Он взял двустволку, повертел в руках.
— Яшина метелка,— сказал он задумчиво, и Бронислав понял, что Емельяновы назвали старшего сына в честь покойного дяди.— Так и называл свою двустволку метелкой. Вот увидишь, Николай Савельевич, грозился, придет время, она у тебя из-под носа выметет всех белок, и лисиц, и выдр, и рысей... А то ведь я, знаете, пушнину промышляю.
Он подошел к верстаку, положил ружье, почистил курки наждачной бумагой. Смазал.
— Ну, здесь все в порядке, поглядим, что там внутри,— он взял отвертку и начал отворачивать затворы.
Бронислав молча наблюдал, как ловко и умело он орудует своими толстыми пальцами. Широкоплечий, с бычьей шеей, здоровым румянцем, зубами, как у молодого, с каштановой бородой, которую лишь слегка тронула седина, хотя ему было уже лет шестьдесят, Чутких излучал какую-то чистую силу и благодушие. Он был красив, все детали его внешности гармонично дополняли друг друга, хотя к некоторым из них в отдельности можно было бы придраться. Например, слишком широкие скулы и кустистые брови смягчал небольшой прямой нос, с пухлыми детскими губами соседствовал уродливый шрам на щеке, напоминавший, что этот человек не всегда бывает благодушен.
Какая-то тень сзади застила свет.
— Что такое, Евка? — спросил Чутких, не оборачиваясь.
— Ничего. Пришла поглядеть, кто это у тебя.
У Евки был низкий, грудной голос. Она стояла на пороге, скрестив руки на груди, и рассматривала Бронислава безо всякого стеснения. Высокая, крепкая, это бросалось в глаза прежде всего, потом уже видно было, что гордая и, наконец, что недурна собой, этакая светловолосая кариатида.

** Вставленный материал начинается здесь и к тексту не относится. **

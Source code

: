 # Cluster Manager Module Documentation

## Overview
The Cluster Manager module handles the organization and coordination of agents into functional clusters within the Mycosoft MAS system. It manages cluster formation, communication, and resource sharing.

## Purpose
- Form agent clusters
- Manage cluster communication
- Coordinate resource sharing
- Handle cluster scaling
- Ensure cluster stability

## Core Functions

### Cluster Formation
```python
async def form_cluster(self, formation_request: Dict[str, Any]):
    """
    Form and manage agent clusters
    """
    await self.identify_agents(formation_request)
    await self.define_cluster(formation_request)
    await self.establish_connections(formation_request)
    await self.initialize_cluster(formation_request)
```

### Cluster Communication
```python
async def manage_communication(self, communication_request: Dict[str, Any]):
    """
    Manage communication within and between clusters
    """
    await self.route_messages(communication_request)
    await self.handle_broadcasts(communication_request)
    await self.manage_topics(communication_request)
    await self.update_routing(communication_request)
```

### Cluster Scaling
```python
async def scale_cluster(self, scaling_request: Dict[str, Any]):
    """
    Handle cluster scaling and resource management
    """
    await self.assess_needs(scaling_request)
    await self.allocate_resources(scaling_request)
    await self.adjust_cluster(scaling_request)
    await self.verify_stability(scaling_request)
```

— Моя дочь, Евка,— представил ее Чутких, по-прежнему не поднимая глаз от работы.
— Евдокия Николаевна,— поправила она.
— Николаевна,— подтвердил отец. Бронислав поклонился.

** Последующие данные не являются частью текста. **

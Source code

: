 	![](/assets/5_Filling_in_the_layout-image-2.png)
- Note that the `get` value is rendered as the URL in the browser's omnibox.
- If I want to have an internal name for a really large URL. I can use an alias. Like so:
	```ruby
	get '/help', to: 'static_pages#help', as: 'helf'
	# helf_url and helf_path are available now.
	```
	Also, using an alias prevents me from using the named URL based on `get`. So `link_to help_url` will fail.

— Я бы с первого взгляда узнал, что это ваша дочь. Чутких фыркнул, что могло означать и согласие, и
возражение, Евка же отвернулась и ушла. Она шла крупными мужскими шагами, слегка покачиваясь в бедрах. Толстая, до колен, коса с вплетенной в нее лентой подрагивала при каждом ее движении.
— Ружье старое, но еще послужит,— сказал Чутких, возвращая двустволку.— В стволах может быть ржавчина, я туда засунул тряпки, смоченные в керосине, дня два-три пусть полежат, потом протрешь, смажешь... Откуда у тебя этот пес? — спросил он вдруг, глядя на Брыську.